Politics of Clemency
- Correspondent
- 15 hours ago
- 3 min read
Benjamin Netanyahu’s bid for clemency tests Israel’s rule of law and entangles Gaza, Syria and Washington in a perilous political bargain.

Presidential pardons have long been a lubricant of American politics, applied with weary regularity at the end of administrations. In Israel, by contrast, clemency is rare, freighted with moral meaning and constitutional consequence. That is what makes Benjamin Netanyahu’s formal request for a pardon from President Isaac Herzog so seismic. It is not merely a legal manoeuvre but a bid to rewrite the story of a decade of polarising rule under the shadow of war.
For more than five years, Israel’s longest-serving prime minister has been defending himself in court against charges of bribery, fraud and breach of trust. Even after the Hamas attacks and the devastating war that followed, Netanyahu continued to appear in court, sometimes three times a week. His letter to President Herzog marks a sharp turn. Though insisting on his personal innocence, he now argues that the country itself must “move on.”
For his supporters, the appeal is an act of national closure after years of institutional trench warfare between the executive and the judiciary. For his critics, it is a dark attempt by a wounded strongman to place himself above the law. The fact that he is seeking mercy rather than vindication sharpens the unease.
What lifts the drama from domestic scandal to geopolitical intrigue is Washington’s sudden proximity to the process. During a recent phone call with America’s president, Donald Trump, Netanyahu reportedly sought continued help in nudging Herzog towards clemency. Trump, who publicly called for a pardon during a Knesset address and followed it up with a letter to Israel’s president, now sounds more equivocal.
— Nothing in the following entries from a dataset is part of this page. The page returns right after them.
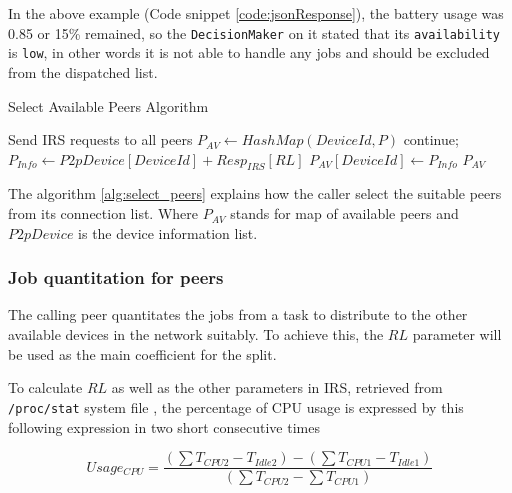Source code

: \documentclass[conference]{IEEEtran}
\begin{document}
In the above example (Code snippet \ref{code:jsonResponse}), the battery usage was 0.85 or 15\% remained, so the \texttt{DecisionMaker} on it stated that its \texttt{availability} is \texttt{low}, in other words it is not able to handle any jobs and should be excluded from the dispatched list.

\begin{algorithm}

\caption{Select Available Peers Algorithm}
\label{alg:select_peers}
\begin{algorithmic}[1] 
\begin{scriptsize}
\State Send IRS requests to all peers 
\State $P_{AV} \leftarrow HashMap(DeviceId, P)$
   \State continue;
\Else
  \State $P_{Info} \leftarrow P2pDevice[DeviceId] + Resp_{IRS}[RL]$
  \State $P_{AV}[DeviceId] \leftarrow P_{Info}$
\EndIf
\EndFor
\State \Return $P_{AV}$
\EndFunction
\end{scriptsize}
\end{algorithmic}

\end{algorithm}

The algorithm \ref{alg:select_peers} explains how the caller select the suitable peers from its connection list. Where $P_{AV}$ stands for map of available peers and $P2pDevice$ is the device information list.\\

\subsubsection{Job quantitation for peers}\label{ss_jqfp}

The calling peer quantitates the jobs from a task to distribute to the other available devices in the network suitably. To achieve this, the $RL$ parameter will be used as the main coefficient for the split. 
 
To calculate $RL$ as well as the other parameters in IRS, retrieved from \texttt{/proc/stat} system file \cite{stat_explain}, the percentage of CPU usage is expressed by this following expression in two short consecutive times

\begin{equation}
\label{eq:cpu_usage}
Usage_{CPU} = \frac{(\sum{T_{CPU2}} - T_{Idle2}) - (\sum{T_{CPU1}} - T_{Idle1})}{(\sum{T_{CPU2}} - \sum{T_{CPU1}})}
\end{equation}
\end{document}
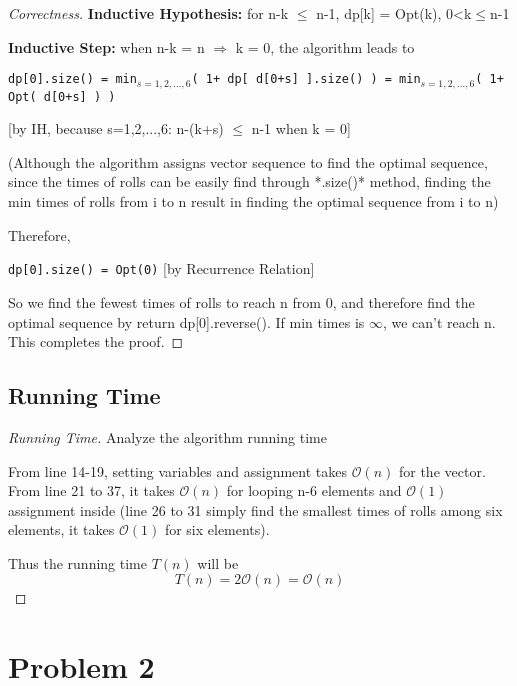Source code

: \documentclass[openany]{article}
\begin{document}
\begin{proof}[Correctness]{}
    \textbf{Inductive Hypothesis:} for n-k $\leq$ n-1, dp[k] = Opt(k), 0<k$\leq$n-1
    
    \textbf{Inductive Step:} when n-k = n $\Rightarrow$ k = 0, the algorithm leads to
    \begin{center}
        \texttt{dp[0].size() = min$_{s=1,2,...,6}$( 1+ dp[ d[0+s] ].size() ) = min$_{s=1,2,...,6}$( 1+ Opt( d[0+s] ) )}
    \end{center}
    [by IH, because s=1,2,...,6: n-(k+s) $\leq$ n-1 when k = 0]

    (Although the algorithm assigns vector sequence to find the optimal sequence, since the times of rolls can be easily find through *.size()* method, finding the min times of rolls from i to n result in finding the optimal sequence from i to n)
    
    Therefore,
    \begin{center}
        \texttt{dp[0].size() = Opt(0)} [by Recurrence Relation]
    \end{center}
    
    So we find the fewest times of rolls to reach n from 0, and therefore find the optimal sequence by return dp[0].reverse(). If min times is $\infty$, we can't reach n. This completes the proof.

\end{proof}

\subsection*{Running Time}
\begin{proof}[Running Time]{Analyze the algorithm running time}
    	\renewcommand{\qedsymbol}{}
    	
    	From line 14-19, setting variables and assignment takes $\mathcal{O}(n)$ for the vector. From line 21 to 37, it takes $\mathcal{O}(n)$ for looping n-6 elements and $\mathcal{O}(1)$ assignment inside (line 26 to 31 simply find the smallest times of rolls among six elements, it takes $\mathcal{O}(1)$ for six elements).
    	
    	Thus the running time $T(n)$ will be \[T(n)=2\mathcal{O}(n)=\mathcal{O}(n)\]
\end{proof}

\section*{Problem 2}
\end{document}
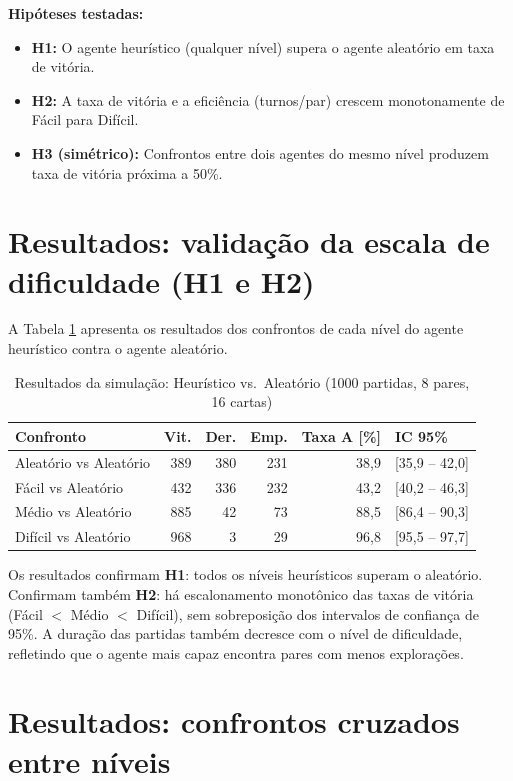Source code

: \documentclass[
    12pt,
    openright,
    twoside,
    a4paper,
    english,
    brazil
]{abntex2}
\begin{document}
\textbf{Hipóteses testadas:}
\begin{itemize}
  \item \textbf{H1:} O agente heurístico (qualquer nível) supera o agente aleatório em taxa de vitória.
  \item \textbf{H2:} A taxa de vitória e a eficiência (turnos/par) crescem monotonamente de Fácil para Difícil.
  \item \textbf{H3 (simétrico):} Confrontos entre dois agentes do mesmo nível produzem taxa de vitória próxima a 50\%.
\end{itemize}

\section{Resultados: validação da escala de dificuldade (H1 e H2)}

A Tabela \ref{tab:resultados_vs_aleatorio} apresenta os resultados dos confrontos de cada nível do agente heurístico contra o agente aleatório.

\begin{table}[htb]
\centering
\caption{Resultados da simulação: Heurístico vs.\ Aleatório (1000 partidas, 8 pares, 16 cartas)}
\label{tab:resultados_vs_aleatorio}
\begin{tabular}{lrrrrl}
\toprule
\textbf{Confronto} & \textbf{Vit.} & \textbf{Der.} & \textbf{Emp.} & \textbf{Taxa A [\%]} & \textbf{IC 95\%} \\
\midrule
Aleatório vs Aleatório & 389 & 380 & 231 & 38,9 & [35,9 -- 42,0] \\
Fácil vs Aleatório     & 432 & 336 & 232 & 43,2 & [40,2 -- 46,3] \\
Médio vs Aleatório     & 885 &  42 &  73 & 88,5 & [86,4 -- 90,3] \\
Difícil vs Aleatório   & 968 &   3 &  29 & 96,8 & [95,5 -- 97,7] \\
\bottomrule
\end{tabular}
\end{table}

Os resultados confirmam \textbf{H1}: todos os níveis heurísticos superam o aleatório. Confirmam também \textbf{H2}: há escalonamento monotônico das taxas de vitória (Fácil $<$ Médio $<$ Difícil), sem sobreposição dos intervalos de confiança de 95\%. A duração das partidas também decresce com o nível de dificuldade, refletindo que o agente mais capaz encontra pares com menos explorações.

\section{Resultados: confrontos cruzados entre níveis}
\end{document}
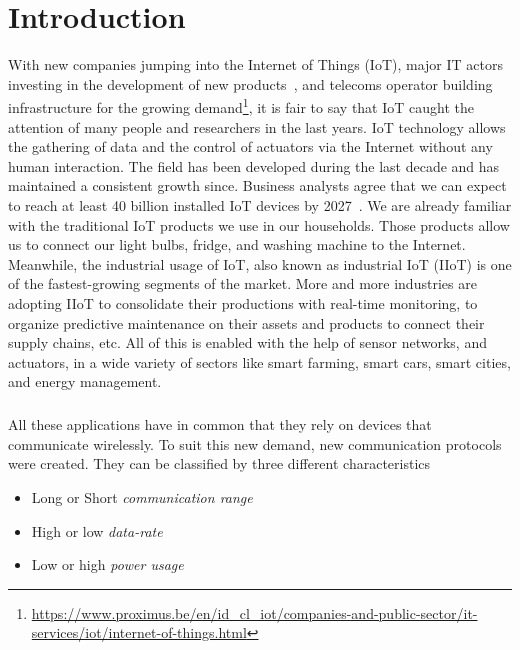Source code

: \chapter{Introduction}

With new companies jumping into the Internet of Things (IoT), 
major IT actors investing in the development of new
products~\cite{fortuneiot2019}, and telecoms operator building infrastructure 
for the growing
demand\footnote{\url{https://www.proximus.be/en/id_cl_iot/companies-and-public-sector/it-services/iot/internet-of-things.html}},
it is fair to say that IoT caught the attention of many people and researchers
in the last years.
IoT technology allows the gathering of data and the control of actuators via
the Internet without any human interaction.
The field has been developed during the last decade and has maintained a
consistent growth since.
Business analysts agree that we can expect to reach at least 40 billion
installed IoT devices by 2027~\cite{businessinsider2020}.
We are already familiar with the traditional IoT products
we use in our households. Those products allow us to connect our light bulbs,
fridge, and washing machine to the Internet.
Meanwhile, the industrial usage of IoT, also known as industrial IoT (IIoT) is
one of the fastest-growing segments of the market.
More and more industries are adopting IIoT to consolidate their productions
with real-time monitoring, to organize predictive maintenance on their
assets and products to connect their supply chains, etc.
All of this is enabled with the help of sensor networks, and actuators, in a
wide variety of sectors like smart farming, smart cars,
smart cities, and energy management.

\paragraph{}

All these applications have in common that they rely on devices that
communicate wirelessly.
To suit this new demand, new communication protocols were created.
They can be classified by three different characteristics

\begin{itemize}
    \item Long or Short \emph{communication range}
    \item High or low \emph{data-rate}
    \item Low or high \emph{power usage} 
\end{itemize}

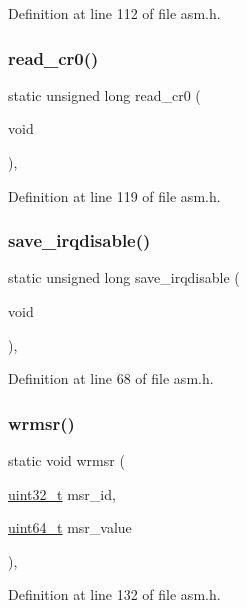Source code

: Definition at line 112 of file asm.\+h.

\mbox{\label{a00014_ac85e095222f364961e091702bb6bc2ff_ac85e095222f364961e091702bb6bc2ff}} 
\subsubsection{\texorpdfstring{read\+\_\+cr0()}{read\_cr0()}}
{\footnotesize\ttfamily static unsigned long read\+\_\+cr0 (\begin{DoxyParamCaption}\item[{void}]{ }\end{DoxyParamCaption})\hspace{0.3cm}{\ttfamily [inline]}, {\ttfamily [static]}}



Definition at line 119 of file asm.\+h.

\mbox{\label{a00014_ab1dca2d7fd57d56f7548a81ef081ba74_ab1dca2d7fd57d56f7548a81ef081ba74}} 
\subsubsection{\texorpdfstring{save\+\_\+irqdisable()}{save\_irqdisable()}}
{\footnotesize\ttfamily static unsigned long save\+\_\+irqdisable (\begin{DoxyParamCaption}\item[{void}]{ }\end{DoxyParamCaption})\hspace{0.3cm}{\ttfamily [inline]}, {\ttfamily [static]}}



Definition at line 68 of file asm.\+h.

\mbox{\label{a00014_a368f08346121290f513a26011e0f68f8_a368f08346121290f513a26011e0f68f8}} 
\subsubsection{\texorpdfstring{wrmsr()}{wrmsr()}}
{\footnotesize\ttfamily static void wrmsr (\begin{DoxyParamCaption}\item[{\hyperlink{a00038_a435d1572bf3f880d55459d9805097f62_a435d1572bf3f880d55459d9805097f62}{uint32\+\_\+t}}]{msr\+\_\+id,  }\item[{\hyperlink{a00038_aaa5d1cd013383c889537491c3cfd9aad_aaa5d1cd013383c889537491c3cfd9aad}{uint64\+\_\+t}}]{msr\+\_\+value }\end{DoxyParamCaption})\hspace{0.3cm}{\ttfamily [inline]}, {\ttfamily [static]}}



Definition at line 132 of file asm.\+h.


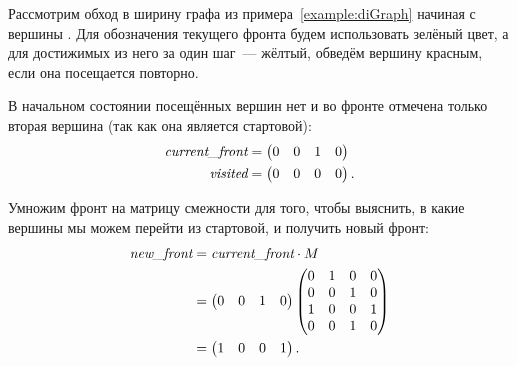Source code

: \begin{example}

    Рассмотрим обход в ширину графа из примера~\ref{example:diGraph} начиная с вершины .
    Для обозначения текущего фронта будем использовать зелёный цвет, а для достижимых из него за один шаг~--- жёлтый, обведём вершину красным, если она посещается повторно.

    В начальном состоянии посещённых вершин нет и во фронте отмечена только вторая вершина (так как она является стартовой):
    \begin{align*}
        \emph{current\_front} & =
            \begin{pmatrix}
                0 & 0 & 1 & 0
            \end{pmatrix}
        \\
        \emph{visited}        & =
            \begin{pmatrix}
                0 & 0 & 0 & 0
            \end{pmatrix}.
    \end{align*}

    Умножим фронт на матрицу смежности для того, чтобы выяснить, в какие вершины мы можем перейти из стартовой, и получить новый фронт:
    \begin{align*}
        \emph{new\_front}     & = \emph{current\_front} \cdot M  \\
                              & =
                                    \begin{pmatrix}
                                        0 & 0 & 1 & 0
                                    \end{pmatrix}
                                    \begin{pmatrix}
                                        0 & 1 & 0 & 0 \\
                                        0 & 0 & 1 & 0 \\
                                        1 & 0 & 0 & 1 \\
                                        0 & 0 & 1 & 0
                                    \end{pmatrix}                 \\
                              & =
                                    \begin{pmatrix}
                                        1 & 0 & 0 & 1
                                    \end{pmatrix}.
    \end{align*}


\end{example}
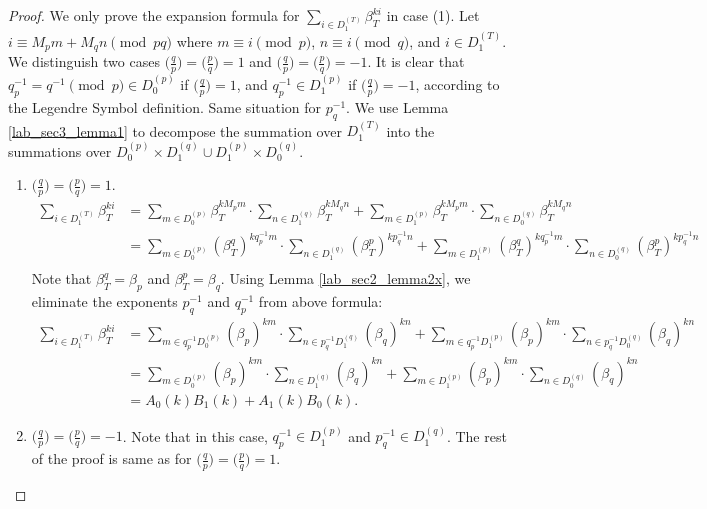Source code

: \documentclass{mcom-l}
\theoremstyle{definition}
\numberwithin{equation}{section}
\begin{document}
            \begin{proof}
            We only prove the expansion formula for $ \sum_{i\in D_{1}^{(T)}}\beta_{T}^{ki} $ in case (1).  Let $ i\equiv M_{p}m+ M_{q}n \pmod{pq}$ where $ m\equiv i\pmod p $, $ n\equiv i\pmod q $, and $ i\in D_{1}^{(T)} $. We distinguish two cases $\bigl(\tfrac{q}{p}\bigr)=\bigl(\tfrac{p}{q}\bigr)=1  $ and $\bigl(\tfrac{q}{p}\bigr)=\bigl(\tfrac{p}{q}\bigr)=-1  $. It is clear that $ q_{p}^{-1}=q^{-1} \pmod p \in D_{0}^{(p)} $ if $\bigl(\tfrac{q}{p}\bigr)=1$, and $ q_{p}^{-1} \in D_{1}^{(p)} $ if $\bigl(\tfrac{q}{p}\bigr)=-1$, according to the Legendre Symbol definition. Same situation for $ p_{q}^{-1} $. We use Lemma \ref{lab_sec3_lemma1} to decompose the summation over $ D_{1}^{(T)} $ into the summations over $ D_{0}^{(p)}\times D_{1}^{(q)}\cup D_{1}^{(p)}\times D_{0}^{(q)} $.
            \begin{enumerate}
            \item $\bigl(\tfrac{q}{p}\bigr)=\bigl(\tfrac{p}{q}\bigr)=1  $.
            \begin{equation*}
            \begin{split}
             \sum_{i\in D_{1}^{(T)}}\beta_{T}^{ki}&=\sum_{m\in D_{0}^{(p)} }\beta_{T}^{kM_{p}m}\cdot\sum_{n\in D_{1}^{(q)} }\beta_{T}^{kM_{q}n}+
             \sum_{m\in D_{1}^{(p)} }\beta_{T}^{kM_{p}m}\cdot\sum_{n\in D_{0}^{(q)} }\beta_{T}^{kM_{q}n}\\
             &=\sum_{m\in D_{0}^{(p)} }(\beta_{T}^{q})^{k q_{p}^{-1}m}\cdot\sum_{n\in D_{1}^{(q)} }(\beta_{T}^{p})^{kp_{q}^{-1}n}+
             \sum_{m\in D_{1}^{(p)} }(\beta_{T}^{q})^{k q_{p}^{-1}m}\cdot\sum_{n\in D_{0}^{(q)} }(\beta_{T}^{p})^{kp_{q}^{-1}n}\\
            \end{split}
            \end{equation*}
            Note that $ \beta_{T}^{q}= \beta_{p} $ and $ \beta_{T}^{p}= \beta_{q} $. Using Lemma \ref{lab_sec2_lemma2x}, we eliminate the exponents $ p_{q}^{-1} $ and $ q_{p}^{-1} $ from  above formula:
            \begin{equation*}
            \begin{split}
            \sum_{i\in D_{1}^{(T)}}\beta_{T}^{ki}&=\sum_{m\in q_{p}^{-1}D_{0}^{(p)} }(\beta_{p})^{km}\cdot\sum_{n\in p_{q}^{-1}D_{1}^{(q)} }(\beta_{q})^{kn}+
              \sum_{m\in q_{p}^{-1}D_{1}^{(p)} }(\beta_{p})^{km}\cdot\sum_{n\in p_{q}^{-1}D_{0}^{(q)} }(\beta_{q})^{kn}\\
            &=\sum_{m\in D_{0}^{(p)} }(\beta_{p})^{km}\cdot\sum_{n\in D_{1}^{(q)} }(\beta_{q})^{kn}+
              \sum_{m\in D_{1}^{(p)} }(\beta_{p})^{km}\cdot\sum_{n\in D_{0}^{(q)} }(\beta_{q})^{kn}\\
              &=A_{0}(k)B_{1}(k)+A_{1}(k)B_{0}(k).
            \end{split}
            \end{equation*} 
            \item  $\bigl(\tfrac{q}{p}\bigr)=\bigl(\tfrac{p}{q}\bigr)=-1  $. Note that in this case, $ q_{p}^{-1} \in D_{1}^{(p)} $  and  $ p_{q}^{-1} \in D_{1}^{(q)} $. The rest of the proof is same as for $\bigl(\tfrac{q}{p}\bigr)=\bigl(\tfrac{p}{q}\bigr)=1  $.
            

\end{enumerate}
\end{proof}
\end{document}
That ambiguity reflects a broader recalibration. The same call focused heavily on Gaza and Syria - arenas where Trump appears eager to dampen Israeli escalation. In Gaza, America’s president has pressed Netanyahu to soften his approach, even as Israel insists on Hamas’s disarmament as the price of any broader settlement. A recent Israeli proposal would have allowed Hamas operatives to emerge from tunnels on condition of surrender and imprisonment. They refused. The survivors are now thought to be starving underground, their operational freedom shrinking alongside their calories.
On Syria, the message from Washington was to take it easy. With a new Islamist-led leadership in Damascus seeking tenuous international legitimacy after the fall of Bashar al-Assad, Trump has warned Israel against destabilising the transition. He has even floated the idea of a security pact between former enemies. Netanyahu, who until recently spoke in the language of deterrence and preventive strikes, has suddenly discovered the vocabulary of restraint. An agreement, he hinted, might be possible.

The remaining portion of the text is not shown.